As you correctly say, QCD flux tubes may snap because (light) quark-antiquark pairs may be created. In string theory, open strings must satisfy the condition that the end points are attached to a D-brane - which may have any dimension as you equally correctly wrote. The endpoints of open strings are points within D-branes that may be identified with quarks or antiquarks in QCD in this (more than) analogy.
The idea of creating a D0-brane-anti-D0-brane pair is creative but it doesn't work because D0-branes - and other D-branes - are too heavy and the string simply can't have enough energy to create these new heavy objects (unless the string carries so much vibrational energy on it that the perturbative expansions are hopelessly broken).
The D0-brane mass goes like $m_s/g_s$ which is the same mass as $1/g_s$ times the string length of a string. One would need to use a very long piece of string to get the required energy for the creation of the new D0-brane and its antiparticle - and this won't happen. This is true not just for D0-branes but all D-branes - all their tensions are proportional to $1/g_s$.

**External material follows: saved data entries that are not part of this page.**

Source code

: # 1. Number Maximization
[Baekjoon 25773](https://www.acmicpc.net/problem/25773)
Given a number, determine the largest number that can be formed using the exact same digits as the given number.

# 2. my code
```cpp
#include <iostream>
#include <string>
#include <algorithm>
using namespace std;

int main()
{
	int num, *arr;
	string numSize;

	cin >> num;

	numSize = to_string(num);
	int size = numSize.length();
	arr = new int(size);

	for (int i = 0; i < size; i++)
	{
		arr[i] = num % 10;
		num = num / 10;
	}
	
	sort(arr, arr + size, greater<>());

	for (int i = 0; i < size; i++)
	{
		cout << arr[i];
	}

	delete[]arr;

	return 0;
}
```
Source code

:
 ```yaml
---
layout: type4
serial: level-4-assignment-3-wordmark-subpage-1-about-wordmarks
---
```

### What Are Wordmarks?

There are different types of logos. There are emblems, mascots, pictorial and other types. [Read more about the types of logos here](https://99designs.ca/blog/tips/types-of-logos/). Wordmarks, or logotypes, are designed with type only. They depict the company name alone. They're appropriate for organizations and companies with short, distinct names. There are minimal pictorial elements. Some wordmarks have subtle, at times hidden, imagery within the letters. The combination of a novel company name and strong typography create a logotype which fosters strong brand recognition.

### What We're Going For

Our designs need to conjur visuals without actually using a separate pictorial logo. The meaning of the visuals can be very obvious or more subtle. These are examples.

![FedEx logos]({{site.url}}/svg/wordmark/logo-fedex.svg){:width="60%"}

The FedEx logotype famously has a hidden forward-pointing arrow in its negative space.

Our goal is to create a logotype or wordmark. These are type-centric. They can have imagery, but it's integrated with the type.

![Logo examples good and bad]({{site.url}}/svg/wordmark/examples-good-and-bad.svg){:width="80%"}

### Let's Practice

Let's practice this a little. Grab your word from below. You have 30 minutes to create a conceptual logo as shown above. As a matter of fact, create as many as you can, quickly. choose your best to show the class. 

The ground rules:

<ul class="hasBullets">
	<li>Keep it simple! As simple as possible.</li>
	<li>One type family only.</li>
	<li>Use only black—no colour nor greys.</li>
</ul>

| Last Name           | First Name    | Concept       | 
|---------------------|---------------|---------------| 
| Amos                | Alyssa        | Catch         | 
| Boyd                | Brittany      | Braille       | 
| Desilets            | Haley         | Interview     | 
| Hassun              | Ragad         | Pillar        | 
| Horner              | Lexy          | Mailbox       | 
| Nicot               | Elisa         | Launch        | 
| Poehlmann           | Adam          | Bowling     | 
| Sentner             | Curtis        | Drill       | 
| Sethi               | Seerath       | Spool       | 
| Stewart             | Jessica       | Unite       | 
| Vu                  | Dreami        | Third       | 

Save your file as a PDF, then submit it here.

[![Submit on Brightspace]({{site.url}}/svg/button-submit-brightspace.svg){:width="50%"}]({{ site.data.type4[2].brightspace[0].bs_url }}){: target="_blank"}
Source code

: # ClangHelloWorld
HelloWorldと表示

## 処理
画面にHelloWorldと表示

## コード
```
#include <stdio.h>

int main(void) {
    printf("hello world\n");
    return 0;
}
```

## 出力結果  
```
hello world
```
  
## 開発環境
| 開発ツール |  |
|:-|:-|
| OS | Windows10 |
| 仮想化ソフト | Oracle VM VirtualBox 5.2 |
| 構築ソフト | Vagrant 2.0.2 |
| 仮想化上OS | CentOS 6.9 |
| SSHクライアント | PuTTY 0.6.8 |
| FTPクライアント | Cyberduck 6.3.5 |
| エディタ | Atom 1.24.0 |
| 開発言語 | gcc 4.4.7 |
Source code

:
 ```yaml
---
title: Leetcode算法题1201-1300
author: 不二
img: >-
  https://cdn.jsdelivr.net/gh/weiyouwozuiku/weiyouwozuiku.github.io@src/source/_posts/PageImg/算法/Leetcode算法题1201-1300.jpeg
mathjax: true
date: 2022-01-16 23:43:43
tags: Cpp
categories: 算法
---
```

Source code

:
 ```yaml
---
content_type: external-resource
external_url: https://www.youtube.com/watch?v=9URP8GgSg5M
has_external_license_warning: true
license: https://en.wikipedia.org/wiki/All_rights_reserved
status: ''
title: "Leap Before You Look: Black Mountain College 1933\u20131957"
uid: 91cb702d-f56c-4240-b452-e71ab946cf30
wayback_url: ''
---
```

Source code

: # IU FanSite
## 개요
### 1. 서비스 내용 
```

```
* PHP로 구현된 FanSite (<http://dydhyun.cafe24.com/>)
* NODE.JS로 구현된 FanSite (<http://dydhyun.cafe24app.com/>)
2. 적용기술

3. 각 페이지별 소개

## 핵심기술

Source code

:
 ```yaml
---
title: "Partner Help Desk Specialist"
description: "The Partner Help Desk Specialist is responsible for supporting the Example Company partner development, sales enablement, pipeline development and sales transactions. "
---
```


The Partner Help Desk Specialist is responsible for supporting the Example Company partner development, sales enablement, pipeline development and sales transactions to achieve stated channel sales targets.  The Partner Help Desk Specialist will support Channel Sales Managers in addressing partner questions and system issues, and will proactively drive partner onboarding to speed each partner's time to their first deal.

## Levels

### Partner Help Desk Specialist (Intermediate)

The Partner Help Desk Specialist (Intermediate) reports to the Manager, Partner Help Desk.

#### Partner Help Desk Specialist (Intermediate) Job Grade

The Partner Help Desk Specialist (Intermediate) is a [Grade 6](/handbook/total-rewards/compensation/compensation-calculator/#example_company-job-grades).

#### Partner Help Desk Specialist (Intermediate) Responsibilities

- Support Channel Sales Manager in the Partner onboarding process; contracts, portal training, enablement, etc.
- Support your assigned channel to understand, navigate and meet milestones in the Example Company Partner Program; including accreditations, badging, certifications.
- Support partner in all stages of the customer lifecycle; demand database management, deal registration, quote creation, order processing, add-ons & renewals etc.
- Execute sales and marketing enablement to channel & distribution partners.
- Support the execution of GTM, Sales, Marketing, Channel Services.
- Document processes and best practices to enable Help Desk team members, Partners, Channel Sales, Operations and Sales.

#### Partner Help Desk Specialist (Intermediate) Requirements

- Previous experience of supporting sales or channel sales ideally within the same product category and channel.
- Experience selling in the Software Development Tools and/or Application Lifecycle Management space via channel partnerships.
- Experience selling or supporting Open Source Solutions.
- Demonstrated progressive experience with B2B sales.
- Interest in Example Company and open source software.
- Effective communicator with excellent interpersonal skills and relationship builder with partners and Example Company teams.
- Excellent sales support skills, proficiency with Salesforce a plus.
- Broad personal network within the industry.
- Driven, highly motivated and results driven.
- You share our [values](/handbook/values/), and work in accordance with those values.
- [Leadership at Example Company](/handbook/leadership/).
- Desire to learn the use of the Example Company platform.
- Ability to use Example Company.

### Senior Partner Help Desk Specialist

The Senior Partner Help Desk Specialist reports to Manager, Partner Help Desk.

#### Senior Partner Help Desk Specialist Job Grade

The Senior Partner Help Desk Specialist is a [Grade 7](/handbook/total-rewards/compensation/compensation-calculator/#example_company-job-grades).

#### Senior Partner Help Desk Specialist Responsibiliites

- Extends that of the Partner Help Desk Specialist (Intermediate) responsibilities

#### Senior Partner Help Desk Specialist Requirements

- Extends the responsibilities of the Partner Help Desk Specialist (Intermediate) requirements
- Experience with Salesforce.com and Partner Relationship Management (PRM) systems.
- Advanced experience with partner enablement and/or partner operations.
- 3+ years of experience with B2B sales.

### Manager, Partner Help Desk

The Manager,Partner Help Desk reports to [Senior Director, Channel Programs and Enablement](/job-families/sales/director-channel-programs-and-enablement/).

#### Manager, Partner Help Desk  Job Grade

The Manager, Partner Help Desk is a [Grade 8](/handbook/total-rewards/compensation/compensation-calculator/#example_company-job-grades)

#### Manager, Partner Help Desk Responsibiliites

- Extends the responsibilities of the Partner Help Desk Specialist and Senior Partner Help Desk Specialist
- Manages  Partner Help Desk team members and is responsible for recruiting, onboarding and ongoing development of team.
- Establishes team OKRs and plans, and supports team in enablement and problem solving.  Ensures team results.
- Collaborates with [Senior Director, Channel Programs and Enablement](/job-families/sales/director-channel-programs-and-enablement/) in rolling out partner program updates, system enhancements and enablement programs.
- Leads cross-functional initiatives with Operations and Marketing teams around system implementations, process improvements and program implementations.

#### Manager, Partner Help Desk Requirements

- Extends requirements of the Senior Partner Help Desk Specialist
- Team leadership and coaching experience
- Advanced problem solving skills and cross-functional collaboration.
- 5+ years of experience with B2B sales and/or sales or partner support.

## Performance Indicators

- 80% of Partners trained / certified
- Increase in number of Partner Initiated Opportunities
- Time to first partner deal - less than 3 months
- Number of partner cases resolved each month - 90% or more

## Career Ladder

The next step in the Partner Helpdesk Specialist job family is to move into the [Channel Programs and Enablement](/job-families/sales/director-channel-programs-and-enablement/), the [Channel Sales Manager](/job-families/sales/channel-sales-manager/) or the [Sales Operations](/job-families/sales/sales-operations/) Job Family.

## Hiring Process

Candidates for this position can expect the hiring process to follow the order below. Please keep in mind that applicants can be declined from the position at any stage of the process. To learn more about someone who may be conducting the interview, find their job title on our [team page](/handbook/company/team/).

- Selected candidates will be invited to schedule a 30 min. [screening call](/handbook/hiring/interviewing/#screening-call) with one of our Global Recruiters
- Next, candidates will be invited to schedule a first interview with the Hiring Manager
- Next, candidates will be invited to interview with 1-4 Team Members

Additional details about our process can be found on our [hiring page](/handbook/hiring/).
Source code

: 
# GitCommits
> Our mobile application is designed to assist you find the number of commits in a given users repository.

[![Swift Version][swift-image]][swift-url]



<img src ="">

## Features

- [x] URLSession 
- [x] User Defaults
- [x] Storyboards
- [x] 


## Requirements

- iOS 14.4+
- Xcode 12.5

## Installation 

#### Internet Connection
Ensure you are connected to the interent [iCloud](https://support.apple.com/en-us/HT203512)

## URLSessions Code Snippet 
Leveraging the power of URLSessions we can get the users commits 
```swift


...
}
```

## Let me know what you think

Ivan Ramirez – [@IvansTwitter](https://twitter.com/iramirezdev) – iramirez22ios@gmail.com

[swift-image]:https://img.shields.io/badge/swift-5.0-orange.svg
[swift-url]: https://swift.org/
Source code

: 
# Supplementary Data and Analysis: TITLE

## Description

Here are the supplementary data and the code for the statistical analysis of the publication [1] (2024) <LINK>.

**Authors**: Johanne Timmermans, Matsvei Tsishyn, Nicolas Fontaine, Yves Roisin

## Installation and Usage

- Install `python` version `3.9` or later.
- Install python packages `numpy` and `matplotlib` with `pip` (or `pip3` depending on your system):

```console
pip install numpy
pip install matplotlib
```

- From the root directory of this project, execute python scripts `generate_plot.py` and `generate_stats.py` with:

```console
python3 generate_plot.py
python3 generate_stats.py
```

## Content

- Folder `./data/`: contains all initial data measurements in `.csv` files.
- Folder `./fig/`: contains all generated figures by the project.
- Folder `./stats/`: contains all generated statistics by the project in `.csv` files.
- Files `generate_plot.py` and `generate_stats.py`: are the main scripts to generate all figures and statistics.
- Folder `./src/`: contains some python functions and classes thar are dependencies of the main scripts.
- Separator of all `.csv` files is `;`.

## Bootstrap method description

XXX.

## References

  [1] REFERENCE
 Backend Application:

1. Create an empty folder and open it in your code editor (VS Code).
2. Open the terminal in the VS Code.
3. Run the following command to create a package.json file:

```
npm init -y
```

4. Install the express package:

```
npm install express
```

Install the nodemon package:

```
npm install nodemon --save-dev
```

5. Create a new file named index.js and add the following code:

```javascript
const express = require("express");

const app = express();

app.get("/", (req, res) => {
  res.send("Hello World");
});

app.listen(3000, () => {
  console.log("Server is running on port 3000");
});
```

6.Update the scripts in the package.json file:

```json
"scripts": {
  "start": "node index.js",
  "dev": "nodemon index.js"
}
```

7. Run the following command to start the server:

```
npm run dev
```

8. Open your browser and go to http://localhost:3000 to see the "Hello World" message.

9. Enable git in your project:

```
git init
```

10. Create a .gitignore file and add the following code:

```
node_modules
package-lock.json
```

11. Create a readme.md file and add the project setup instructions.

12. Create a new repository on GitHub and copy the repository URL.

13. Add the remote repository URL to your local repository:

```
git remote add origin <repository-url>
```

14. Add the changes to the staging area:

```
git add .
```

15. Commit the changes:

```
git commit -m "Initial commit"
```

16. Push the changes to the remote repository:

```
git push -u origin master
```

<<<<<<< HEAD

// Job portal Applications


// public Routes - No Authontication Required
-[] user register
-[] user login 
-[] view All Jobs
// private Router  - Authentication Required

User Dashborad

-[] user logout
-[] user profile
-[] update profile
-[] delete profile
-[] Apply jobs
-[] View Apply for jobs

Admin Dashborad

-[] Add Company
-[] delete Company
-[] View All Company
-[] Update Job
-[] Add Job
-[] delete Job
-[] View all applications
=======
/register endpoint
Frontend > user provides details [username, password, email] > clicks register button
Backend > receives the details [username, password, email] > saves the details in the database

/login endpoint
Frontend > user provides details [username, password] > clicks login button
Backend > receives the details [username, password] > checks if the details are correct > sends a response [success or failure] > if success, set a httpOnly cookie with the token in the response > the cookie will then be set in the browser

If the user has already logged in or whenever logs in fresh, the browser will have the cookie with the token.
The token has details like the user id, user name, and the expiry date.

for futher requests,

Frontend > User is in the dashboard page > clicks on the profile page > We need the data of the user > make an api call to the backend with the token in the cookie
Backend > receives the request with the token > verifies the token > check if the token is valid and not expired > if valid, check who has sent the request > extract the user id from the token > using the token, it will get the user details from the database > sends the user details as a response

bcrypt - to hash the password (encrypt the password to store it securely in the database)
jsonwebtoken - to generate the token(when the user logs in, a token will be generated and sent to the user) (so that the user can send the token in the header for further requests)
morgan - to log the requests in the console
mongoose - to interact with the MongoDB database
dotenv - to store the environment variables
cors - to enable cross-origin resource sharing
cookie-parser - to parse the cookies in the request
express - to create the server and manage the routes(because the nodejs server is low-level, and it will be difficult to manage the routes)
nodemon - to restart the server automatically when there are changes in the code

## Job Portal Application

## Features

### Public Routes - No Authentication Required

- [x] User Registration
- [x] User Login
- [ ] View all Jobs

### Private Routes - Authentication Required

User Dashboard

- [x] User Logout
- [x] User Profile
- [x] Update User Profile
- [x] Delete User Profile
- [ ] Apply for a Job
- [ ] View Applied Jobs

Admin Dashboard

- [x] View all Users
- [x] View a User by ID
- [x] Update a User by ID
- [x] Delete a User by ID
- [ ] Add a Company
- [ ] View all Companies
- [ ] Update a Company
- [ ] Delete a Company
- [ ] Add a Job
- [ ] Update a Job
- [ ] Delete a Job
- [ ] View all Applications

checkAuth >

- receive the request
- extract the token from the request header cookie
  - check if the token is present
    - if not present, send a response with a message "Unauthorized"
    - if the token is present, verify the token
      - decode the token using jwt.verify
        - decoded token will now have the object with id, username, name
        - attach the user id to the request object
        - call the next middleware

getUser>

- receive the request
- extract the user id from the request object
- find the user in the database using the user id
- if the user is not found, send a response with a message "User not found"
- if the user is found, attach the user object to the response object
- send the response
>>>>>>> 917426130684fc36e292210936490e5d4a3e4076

Alternatively, a D0-brane carries the same mass/energy as a highly excited string mode whose excitation level is $1/g_s$ - well, in fact, it has to be $N\approx 1/g_s^2$ because it's the squared mass that $N$ is proportional to. For such super excited modes, the perturbative approximation of string theory doesn't work. Indeed, the fact that non-perturbative objects such as D0-branes may emerge out of the energy of strings is a way to prove that the perturbative expansions fail.
Non-perturbatively, for large enough values of $g_s$, anything can happen. The perturbative expansions fail, D-branes become as easy-to-be-created as the (no longer) fundamental strings, and there are lots of open strings attached to cheap D0-branes and other D-branes flying in a region with not so high energy.